As the NCAA’s name, image and likeness era continues, University of Connecticut athletes will be prohibited from signing deals with companies that are in competition with school sponsors.
UConn released its student-athlete name, image and likeness procedures on Tuesday, starting with, “Student-athletes enrolled at the University may use their name, image, and likeness (NIL) to earn compensation through an endorsement contract or employment in an activity that is unrelated to any intercollegiate athletic program and obtain the legal or professional representation of an attorney or sports agent through a written agreement, provided such student-athlete complies with the University Policy of Student Athlete’s Name, Image, and Likeness (the ‘NIL Policy’), these procedures, and applicable law. No prospective student-athlete may receive compensation as an inducement to enroll or attend the University.”
The document includes a “Conflict with Institutional Sponsors” bullet point that reads, “No endorsement activities may conflict with the provisions of any agreement to which the University is a party.”
UConn’s athletes will have several more constraints placed on them by the university, including being prohibited from “using or consenting to the use of any University marks or phrases when performing any services or activity associated with an endorsement contract or employment activity.
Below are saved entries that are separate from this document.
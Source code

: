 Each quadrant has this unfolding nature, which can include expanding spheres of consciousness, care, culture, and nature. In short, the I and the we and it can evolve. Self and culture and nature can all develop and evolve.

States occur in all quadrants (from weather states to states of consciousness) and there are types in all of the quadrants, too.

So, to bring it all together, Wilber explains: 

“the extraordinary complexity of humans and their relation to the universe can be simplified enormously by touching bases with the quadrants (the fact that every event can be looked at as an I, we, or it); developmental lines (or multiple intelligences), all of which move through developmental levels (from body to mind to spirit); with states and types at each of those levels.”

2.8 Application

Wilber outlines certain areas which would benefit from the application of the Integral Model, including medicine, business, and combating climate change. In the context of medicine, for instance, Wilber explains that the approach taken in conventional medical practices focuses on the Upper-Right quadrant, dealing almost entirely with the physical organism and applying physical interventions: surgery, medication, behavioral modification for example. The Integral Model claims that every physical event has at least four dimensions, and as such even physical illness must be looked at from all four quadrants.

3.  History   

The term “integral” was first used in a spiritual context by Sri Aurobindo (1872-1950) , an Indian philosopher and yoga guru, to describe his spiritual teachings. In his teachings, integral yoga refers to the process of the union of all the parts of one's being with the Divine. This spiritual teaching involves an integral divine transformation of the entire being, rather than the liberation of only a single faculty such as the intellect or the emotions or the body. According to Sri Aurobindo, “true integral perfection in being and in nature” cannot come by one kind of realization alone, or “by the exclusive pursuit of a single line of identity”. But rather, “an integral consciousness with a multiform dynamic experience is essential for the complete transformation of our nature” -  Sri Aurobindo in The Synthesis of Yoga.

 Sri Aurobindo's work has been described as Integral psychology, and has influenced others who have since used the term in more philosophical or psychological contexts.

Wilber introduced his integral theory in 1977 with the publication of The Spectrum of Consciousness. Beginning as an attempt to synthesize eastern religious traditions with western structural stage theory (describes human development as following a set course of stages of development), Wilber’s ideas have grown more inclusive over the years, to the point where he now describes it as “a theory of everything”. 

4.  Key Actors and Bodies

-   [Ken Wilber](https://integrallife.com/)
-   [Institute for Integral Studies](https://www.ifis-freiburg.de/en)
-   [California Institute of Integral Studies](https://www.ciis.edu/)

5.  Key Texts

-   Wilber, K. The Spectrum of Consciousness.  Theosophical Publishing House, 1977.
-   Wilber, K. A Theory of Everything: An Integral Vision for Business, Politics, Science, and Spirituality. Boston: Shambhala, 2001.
Marks also include wearing apparel that contains the institution’s name, logo, or unique colors.”
UConn Huskies are also prohibited from signing deals that interfere with academic obligations or official team activities; or working with companies that sell tobacco, alcohol, marijuana, adult entertainment, gambling or any other controlled substance.
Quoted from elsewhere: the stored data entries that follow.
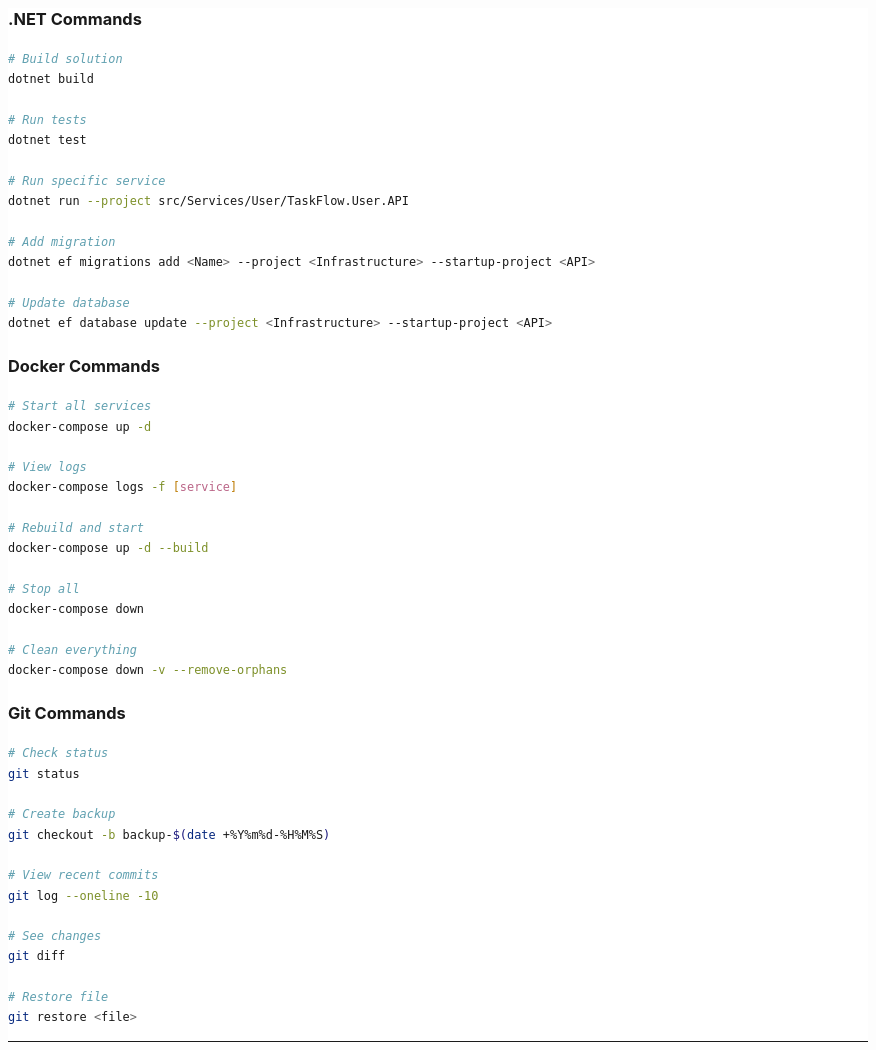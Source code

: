 ### .NET Commands
```bash
# Build solution
dotnet build

# Run tests
dotnet test

# Run specific service
dotnet run --project src/Services/User/TaskFlow.User.API

# Add migration
dotnet ef migrations add <Name> --project <Infrastructure> --startup-project <API>

# Update database
dotnet ef database update --project <Infrastructure> --startup-project <API>
```

### Docker Commands
```bash
# Start all services
docker-compose up -d

# View logs
docker-compose logs -f [service]

# Rebuild and start
docker-compose up -d --build

# Stop all
docker-compose down

# Clean everything
docker-compose down -v --remove-orphans
```

### Git Commands
```bash
# Check status
git status

# Create backup
git checkout -b backup-$(date +%Y%m%d-%H%M%S)

# View recent commits
git log --oneline -10

# See changes
git diff

# Restore file
git restore <file>
```

---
The athletes can only use crowd-funding platforms if they are “soliciting funds for use of NIL in regards to fundraising activities for a nonprofit/charitable or education organization; and soliciting funds for actual and necessary expenses for outside competition.”
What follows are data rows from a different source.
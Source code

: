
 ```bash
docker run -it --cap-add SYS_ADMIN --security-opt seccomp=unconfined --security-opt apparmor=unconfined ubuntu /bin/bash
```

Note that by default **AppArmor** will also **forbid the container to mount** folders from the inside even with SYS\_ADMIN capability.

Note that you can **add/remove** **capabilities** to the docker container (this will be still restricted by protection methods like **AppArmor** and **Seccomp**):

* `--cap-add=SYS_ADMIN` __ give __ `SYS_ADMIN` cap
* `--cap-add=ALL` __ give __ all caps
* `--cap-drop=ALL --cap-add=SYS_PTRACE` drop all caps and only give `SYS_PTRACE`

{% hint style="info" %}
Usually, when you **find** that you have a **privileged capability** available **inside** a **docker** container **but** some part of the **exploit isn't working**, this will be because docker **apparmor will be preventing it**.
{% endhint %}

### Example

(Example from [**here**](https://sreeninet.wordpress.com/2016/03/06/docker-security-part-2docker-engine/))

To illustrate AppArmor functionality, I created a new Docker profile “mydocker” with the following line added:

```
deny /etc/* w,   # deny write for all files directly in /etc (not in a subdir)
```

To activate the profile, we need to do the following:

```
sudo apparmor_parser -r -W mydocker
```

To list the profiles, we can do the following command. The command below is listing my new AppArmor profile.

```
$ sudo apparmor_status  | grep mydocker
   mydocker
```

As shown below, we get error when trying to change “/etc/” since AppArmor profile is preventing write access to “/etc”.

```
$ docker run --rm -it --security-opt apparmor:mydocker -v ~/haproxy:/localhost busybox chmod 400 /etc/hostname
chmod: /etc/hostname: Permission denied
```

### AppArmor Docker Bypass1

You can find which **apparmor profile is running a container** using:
Athletic boosters and university employers are not allowed to create or facilitate compensation opportunities for current or prospective UConn student-athletes.
The NIL world is coming together quickly, as athletes and companies have been seeking opportunities since the NCAA began allowing athletes to profit from their name, image and likeness on July 1.
Related content: NCAA Officially Adopts Interim NIL Policy
To help navigate the NIL waters, UConn has partnered with Opendorse to help athletes build a brand and protect themselves. All UConn athletes must disclose their endorsement deals to Opendorse.
“You know all these people that were up in arms about, ‘Make sure players can get paid,’ that’s all well and good, that’s great,” UConn women’s basketball coach Geno Auriemma said, according to The Associated Press. “But don’t be complaining when your favorite team falls apart because five guys are transferring, because they don’t like the fact that five other guys are getting a lot of money.”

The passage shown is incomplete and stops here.